Я врач, но писать хотелось всю жизнь. Всегда хотелось остановить, зафиксировать куда-то утекающие мгновения. Я страдал, замечая, как удачно сказанное слово, вдохновенно исполненная мелодия, неповторимый закат исчезают, не оставляя следа. Чтобы как-то остановить мгновение, я не раз принимался за дневник, много фотографировал. «Хорошо бы всю жизнь писать книгу, — думал я, — и чтобы все правда, все искренне…» Я подозревал, что все лучшее в искусстве написано не на заказ, а именно так.
Кому и зачем будет нужна такая книга, я не задумывался. К тому же не находил ни основной темы, ни главного героя. Собственное существование казалось мелким и неинтересным. Мучили сомнения: не есть ли желание писать — болезненная графомания?

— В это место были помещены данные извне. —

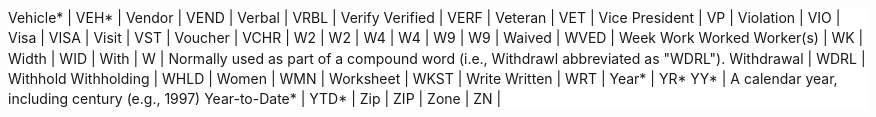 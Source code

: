 Vehicle* | VEH* | 
Vendor | VEND | 
Verbal | VRBL | 
Verify Verified | VERF | 
Veteran | VET | 
Vice President | VP | 
Violation | VIO | 
Visa | VISA | 
Visit | VST | 
Voucher | VCHR | 
W2 | W2 | 
W4 | W4 | 
W9 | W9 | 
Waived | WVED | 
Week Work Worked Worker(s) | WK | 
Width | WID | 
With | W | Normally used as part of a compound word (i.e., Withdrawl abbreviated as "WDRL"). 
Withdrawal | WDRL | 
Withhold Withholding | WHLD | 
Women | WMN | 
Worksheet | WKST | 
Write Written | WRT | 
Year* | YR* YY* | A calendar year, including century (e.g., 1997) 
Year-to-Date* | YTD* | 
Zip | ZIP | 
Zone | ZN |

О том, что каждый человек «ходит по роману» собственной жизни, я не подозревал. Не приходила в голову мысль о том, что всякий, кто берется за перо, вольно или невольно выражает свое время. Один делает это более талантливо, другой менее, но время фиксируется. Литератор — тот же фотограф, точнее, фотограф художественной съемки. Он волен играть с действительностью, волен включать в фиксацию любые фантазии. Он, как ребенок в песочнице, с увлечением играет событиями, чаще всего строя замки из песка. Словом, занятие это увлекательное, особенно, если, как в моем случае, не думать о гонораре. Вряд ли Гете написал бы «Фауста», если бы думал о деньгах. Философ по природе, он искал ответы на мучившие его вопросы и неожиданно втянул в этот поиск всех нас.